**TASK BRIEF**
Where does the string "sciencedirect" occur in the records below? Copy every line that holds it.

**STORED DATA**
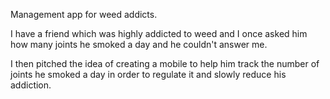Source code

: Management app for weed addicts.

I have a friend which was highly addicted to weed and I once asked him how many joints he smoked a day and he couldn't answer me.

I then pitched the idea of creating a mobile to help him track the number of joints he smoked a day in order to regulate it and slowly reduce his addiction.
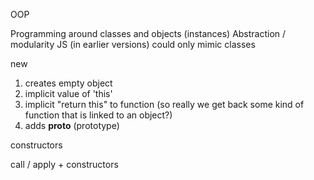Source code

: OOP

Programming around classes and objects (instances)
Abstraction / modularity
JS (in earlier versions) could only mimic classes

new
1. creates empty object
2. implicit value of 'this'
3. implicit "return this" to function (so really we get back some kind of function that is linked to an object?)
4. adds __proto__ (prototype)

constructors

call / apply + constructors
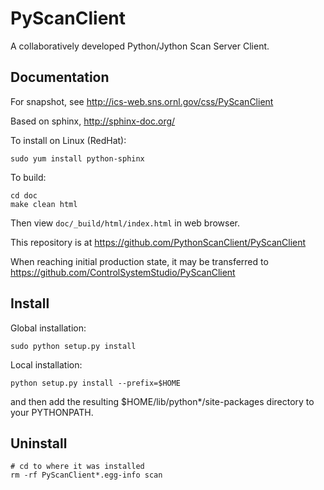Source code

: PyScanClient
============
A collaboratively developed Python/Jython Scan Server Client.

Documentation
-------------

For snapshot, see http://ics-web.sns.ornl.gov/css/PyScanClient

Based on sphinx, http://sphinx-doc.org/

To install on Linux (RedHat):
    
    sudo yum install python-sphinx

To build:

    cd doc
    make clean html

Then view `doc/_build/html/index.html` in web browser.


This repository is at https://github.com/PythonScanClient/PyScanClient

When reaching initial production state, it may be transferred to https://github.com/ControlSystemStudio/PyScanClient

Install
-------

Global installation:

    sudo python setup.py install
   
Local installation:
   
    python setup.py install --prefix=$HOME
   
and then add the resulting $HOME/lib/python*/site-packages directory to your PYTHONPATH.


Uninstall
---------

    # cd to where it was installed
    rm -rf PyScanClient*.egg-info scan 
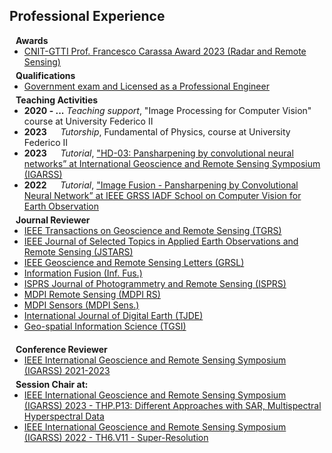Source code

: ## Professional Experience

<h4 style="margin:0 10px 0;">Awards</h4>

<ul style="margin:0 0 5px;">
  <li><a href="https://itee.dieti.unina.it/index.php/it/26-news-xxxix-cycle/266-gtti-annual-meeting-award-winner-2023"><autocolor>CNIT-GTTI Prof. Francesco Carassa Award 2023 (Radar and Remote Sensing)</autocolor></a></li>
</ul>

<h4 style="margin:0 10px 0;">Qualifications</h4>

<ul style="margin:0 0 5px;">
  <li><a href="https://www.unina.it/documents/11958/24211580/ING.INF_2021.01.12_esito.11.1.pdf"><autocolor>Government exam and Licensed as a Professional Engineer</autocolor></a></li>
</ul>


<h4 style="margin:0 10px 0;">Teaching Activities</h4>
<ul style="margin:0 0 5px;">
  <li><autocolor><strong>2020 - ...</strong>  <em>Teaching support</em>,  "Image Processing for Computer Vision" course at University Federico II</autocolor></li>
  <li><autocolor><strong>2023</strong><code>&nbsp;&emsp;&emsp;</code><em>Tutorship</em>, Fundamental of Physics, course at University Federico II</autocolor></li>
  <li><autocolor><strong>2023</strong><code>&nbsp;&emsp;&emsp;</code><em>Tutorial</em>, <a href="https://2023.ieeeigarss.org/tutorials.php#tut107">"HD-03: Pansharpening by convolutional neural networks” at International
Geoscience and Remote Sensing Symposium (IGARSS)</a></autocolor></li>
  <li><autocolor><strong>2022</strong><code>&nbsp;&emsp;&emsp;</code><em>Tutorial</em>, <a href="https://iadf-school.org/iadf_2022/">"Image Fusion - Pansharpening by Convolutional Neural Network” at IEEE GRSS IADF School on Computer Vision for Earth Observation</a></autocolor></li>
</ul>


<h4 style="margin:0 10px 0;">Journal Reviewer</h4>

<ul style="margin:0 0 20px;">
  <li><a href="https://ieeexplore.ieee.org/xpl/RecentIssue.jsp?punumber=36"><autocolor>IEEE Transactions on Geoscience and Remote Sensing (TGRS)</autocolor></a></li>
  <li><a href="https://ieeexplore.ieee.org/xpl/RecentIssue.jsp?punumber=4609443"><autocolor>IEEE Journal of Selected Topics in Applied Earth Observations and Remote Sensing (JSTARS)</autocolor></a></li>
  <li><a href="https://ieeexplore.ieee.org/xpl/RecentIssue.jsp?punumber=8859"><autocolor>IEEE Geoscience and Remote Sensing Letters (GRSL)</autocolor></a></li>
  <li><a href="https://www.sciencedirect.com/journal/information-fusion"><autocolor>Information Fusion (Inf. Fus.)</autocolor></a></li>
  <li><a href="https://www.sciencedirect.com/journal/isprs-journal-of-photogrammetry-and-remote-sensing"><autocolor>ISPRS Journal of Photogrammetry and Remote Sensing (ISPRS)</autocolor></a></li>
  <li><a href="https://www.mdpi.com/journal/remotesensing/about"><autocolor>MDPI Remote Sensing (MDPI RS)</autocolor></a></li>
  <li><a href="https://www.mdpi.com/journal/sensors/about"><autocolor>MDPI Sensors (MDPI Sens.)</autocolor></a></li>
  <li><a href="https://www.tandfonline.com/journals/tjde20"><autocolor>International Journal of Digital Earth  (TJDE)</autocolor></a></li>
  <li><a href="https://www.tandfonline.com/journals/tgsi20"><autocolor>Geo-spatial Information Science (TGSI)</autocolor></a></li>
</ul>

<h4 style="margin:0 10px 0;">Conference Reviewer</h4>

<ul style="margin:0 0 5px;">
  <li><a href="https://2023.ieeeigarss.org/"><autocolor>IEEE International Geoscience and Remote Sensing Symposium (IGARSS) 2021-2023</autocolor></a></li>
</ul>


<h4 style="margin:0 10px 0;">Session Chair at:</h4>

<ul style="margin:0 0 5px;">
  <li><a href="https://2023.ieeeigarss.org/"><autocolor>IEEE International Geoscience and Remote Sensing Symposium (IGARSS) 2023 - THP.P13: Different Approaches with SAR, Multispectral Hyperspectral Data </autocolor></a></li>
  <li><a href="https://www.igarss2022.org/"><autocolor>IEEE International Geoscience and Remote Sensing Symposium (IGARSS) 2022 - TH6.V11 - Super-Resolution</autocolor></a></li>
</ul>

**ANSWER SPACE**
  <li><a href="https://www.sciencedirect.com/journal/information-fusion"><autocolor>Information Fusion (Inf. Fus.)</autocolor></a></li>
  <li><a href="https://www.sciencedirect.com/journal/isprs-journal-of-photogrammetry-and-remote-sensing"><autocolor>ISPRS Journal of Photogrammetry and Remote Sensing (ISPRS)</autocolor></a></li>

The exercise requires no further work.